This is an unnatural constructed language that suits my whims and fancies of the moment, an improvement on and expansion of the original ea-luna. Note the addition of 12 new consonants.

 

Things that start with phon-

 

Vowels

A /a/

E /e/ or /E/

I /i/ or /I/

U /u/

 

Consonants

L

T

N

B

D

R

P

W

M

K

G

H

S

Z

Sh /S/

Zh /Z/

Th /ž/

Dh /š/

Sw /sw/

Zw /zw/

F

V

Y

Unwritten glottal stop between vowels in certain circumstances (affixes, double vowels)

 

 

The syllable structure is V or CV.

 

(SEE THIS SPACE FOR ADDITIONAL DETAILS TO BE ADDED WHEN I FEEL LIKE IT)

 

Grammar ain’t just your ma’s ma no more…

 

Functional bits

 

Question marker = buna

            Where = bunaye

            When = bunaya

            Why (what reason) = bunapeta

            How many (what number) = bunaruli

 

            What/which thing, concrete object = bunadaba? (plural =  bunadabae?)

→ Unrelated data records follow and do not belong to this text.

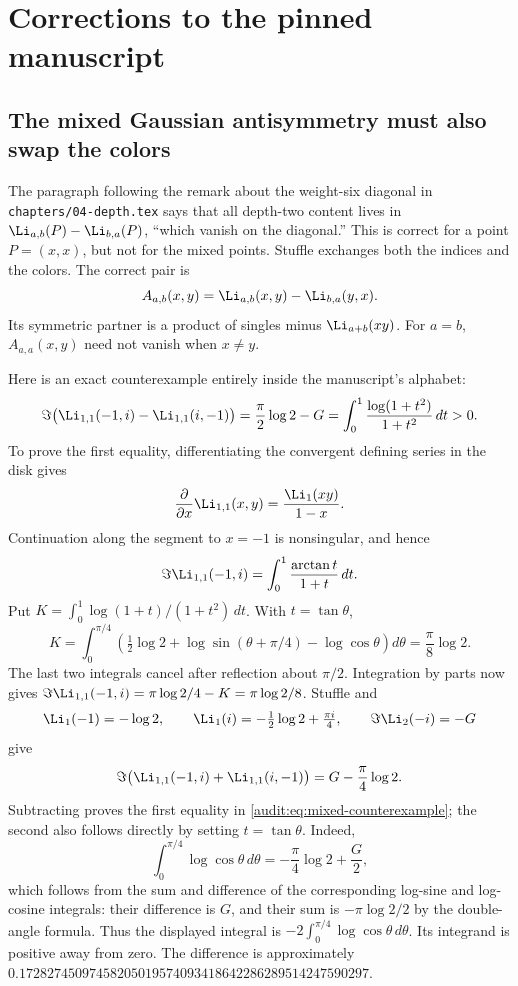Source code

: \section{Corrections to the pinned manuscript}\label{sec:corrections}
\subsection{The mixed Gaussian antisymmetry must also swap the colors}

The paragraph following the remark about the weight-six diagonal in
\texttt{chapters/04-depth.tex} says that all depth-two content lives in
$\Li_{a,b}(P)-\Li_{b,a}(P)$, ``which vanish on the diagonal.''
This is correct for a point $P=(x,x)$, but not for the mixed points.
Stuffle exchanges both the indices and the colors. The correct pair is
\[
 A_{a,b}(x,y)=\Li_{a,b}(x,y)-\Li_{b,a}(y,x).
\]
Its symmetric partner is a product of singles minus $\Li_{a+b}(xy)$.
For $a=b$, $A_{a,a}(x,y)$ need not vanish when $x\ne y$.

Here is an exact counterexample entirely inside the manuscript's
alphabet:
\begin{equation}\label{audit:eq:mixed-counterexample}
 \Im\bigl(\Li_{1,1}(-1,i)-\Li_{1,1}(i,-1)\bigr)
 =\frac\pi2\log2-G
 =\int_0^1\frac{\log(1+t^2)}{1+t^2}\,dt>0.
\end{equation}
To prove the first equality, differentiating the convergent defining
series in the disk gives
\[
 \frac{\partial}{\partial x}\Li_{1,1}(x,y)
   =\frac{\Li_1(xy)}{1-x}.
\]
Continuation along the segment to $x=-1$ is nonsingular, and hence
\[
 \Im\Li_{1,1}(-1,i)=\int_0^1\frac{\arctan t}{1+t}\,dt.
\]
Put $K=\int_0^1\log(1+t)/(1+t^2)\,dt$. With $t=\tan\theta$,
\[
 K=\int_0^{\pi/4}\left(
   \tfrac12\log2+\log\sin(\theta+\pi/4)-\log\cos\theta
   \right)d\theta=\frac\pi8\log2.
\]
The last two integrals cancel after reflection about $\pi/2$.
Integration by parts now gives
$\Im\Li_{1,1}(-1,i)=\pi\log2/4-K=\pi\log2/8$.
Stuffle and
\[
 \Li_1(-1)=-\log2,\qquad
 \Li_1(i)=-\tfrac12\log2+\tfrac{\pi i}{4},\qquad
 \Im\Li_2(-i)=-G
\]
give
\[
 \Im\bigl(\Li_{1,1}(-1,i)+\Li_{1,1}(i,-1)\bigr)
   =G-\frac\pi4\log2.
\]
Subtracting proves the first equality in
\eqref{audit:eq:mixed-counterexample}; the second also follows directly by setting $t=\tan\theta$. Indeed,
\[
 \int_0^{\pi/4}\log\cos\theta\,d\theta
 =-\frac\pi4\log2+\frac G2,
\]
which follows from the sum and difference of the corresponding
log-sine and log-cosine integrals: their difference is $G$, and their
sum is $-\pi\log2/2$ by the double-angle formula. Thus the displayed
integral is $-2\int_0^{\pi/4}\log\cos\theta\,d\theta$.
Its integrand is positive away from zero. The difference is approximately
$0.17282745097458205019574093418642286289514247590297$.

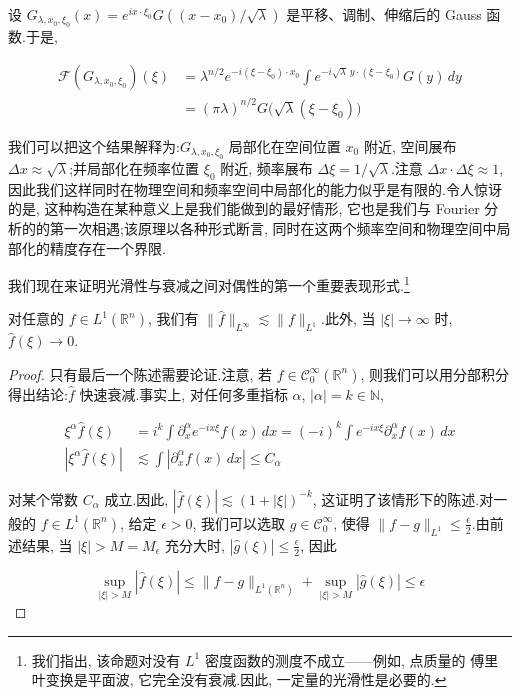 设 $G_{\lambda, x_0, \xi_0}(x) = e^{ix\cdot\xi_0}G((x-x_0)/\sqrt{\lambda})$ 是平移、调制、伸缩后的 Gauss 函数.于是,

\[
\begin{aligned}
\mathcal{F}(G_{\lambda, x_0, \xi_0})(\xi) &= \lambda^{n/2}e^{-i(\xi-\xi_0)\cdot x_0}\int e^{-i\sqrt{\lambda}\, y\cdot(\xi-\xi_0)}G(y)\, dy \\
&= (\pi\lambda)^{n/2}G\big(\sqrt{\lambda}(\xi-\xi_0)\big)
\end{aligned}
\]

我们可以把这个结果解释为:$G_{\lambda, x_0, \xi_0}$ 局部化在空间位置 $x_0$ 附近, 空间展布 $\Delta x\approx\sqrt{\lambda}$;并局部化在频率位置 $\xi_0$ 附近, 频率展布 $\Delta\xi = 1/\sqrt{\lambda}$.注意 $\Delta x\cdot\Delta\xi\approx 1$, 因此我们这样同时在物理空间和频率空间中局部化的能力似乎是有限的.令人惊讶的是, 这种构造在某种意义上是我们能做到的最好情形, 它也是我们与 Fourier 分析的的第一次相遇;该原理以各种形式断言, 同时在这两个频率空间和物理空间中局部化的精度存在一个界限.

我们现在来证明光滑性与衰减之间对偶性的第一个重要表现形式.\footnote{我们指出, 该命题对没有 $L^1$ 密度函数的测度不成立——例如, 点质量的 傅里叶变换是平面波, 它完全没有衰减.因此, 一定量的光滑性是必要的.}

\begin{proposition}\label{prop:c5-1.3}
对任意的 $f \in L^1(\mathbb{R}^n)$, 我们有 $\|\hat{f}\|_{L^\infty}\lesssim\|f\|_{L^1}$.此外, 当 $|\xi|\to\infty$ 时, $\hat{f}(\xi)\to 0$.
\end{proposition}

\begin{proof}
只有最后一个陈述需要论证.注意, 若 $f\in\mathcal{C}_0^\infty(\mathbb{R}^n)$, 则我们可以用分部积分得出结论:$\hat{f}$ 快速衰减.事实上, 对任何多重指标 $\alpha$, $|\alpha| = k\in\mathbb{N}$,

\[
\begin{aligned}
\xi^\alpha\hat{f}(\xi) &= i^k\int\partial_x^\alpha e^{-ix\xi}f(x)\, dx = (-i)^k\int e^{-ix\xi}\partial_x^\alpha f(x)\, dx \\
|\xi^\alpha\hat{f}(\xi)| &\lesssim \int|\partial_x^\alpha f(x)\, dx| \leq C_\alpha
\end{aligned}
\]

对某个常数 $C_\alpha$ 成立.因此, $|\hat{f}(\xi)|\lesssim(1+|\xi|)^{-k}$, 这证明了该情形下的陈述.对一般的 $f\in L^1(\mathbb{R}^n)$, 给定 $\epsilon>0$, 我们可以选取 $g\in\mathcal{C}_0^\infty$, 使得 $\|f-g\|_{L^1}\leq\frac{\epsilon}{2}$.由前述结果, 当 $|\xi|>M = M_\epsilon$ 充分大时, $|\hat{g}(\xi)|\leq\frac{\epsilon}{2}$, 因此

\[
\sup_{|\xi|>M}|\hat{f}(\xi)| \leq \|f-g\|_{L^1(\mathbb{R}^n)} + \sup_{|\xi|>M}|\hat{g}(\xi)| \leq \epsilon
\]
\end{proof}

            Who (what/which person) = bunadenu? (plural = bunadenue?)

            How (what way/method) = Bunaseya?

 

            Buna can be combined with almost any word to make it into a question phrase:  

            When (what date) = buna ari?

What meaning? Buna wi?

           

 

           

 

Conjunctions

 

Prepositions

 

Other

Wa = of (containing – 2 litres OF water)

 

 

 

Verb bits

 

All grammatical particles attached to a verb come before it, in the order shown below:

 

(ma/bea/uma)(we)(ema/ide/rubi/ria)(zaku)(bade/punu/ate)

 

Ma

Imperative

Bea

Obedience (obaudive?)

Uma

‘might’ (doubt)

We

Negation

Ema

Past

Ide

Future

Rubi

Immediate past

Ria

Immediate future

Bade

Obligation (must, have to)

Punu

Conditional

Zaku

Habitual

Ate

‘able to’, ‘can’

 

Bea’ indicates that a person is responding cooperatively or obediently to a command, and is directed only toward people with authority over speaker.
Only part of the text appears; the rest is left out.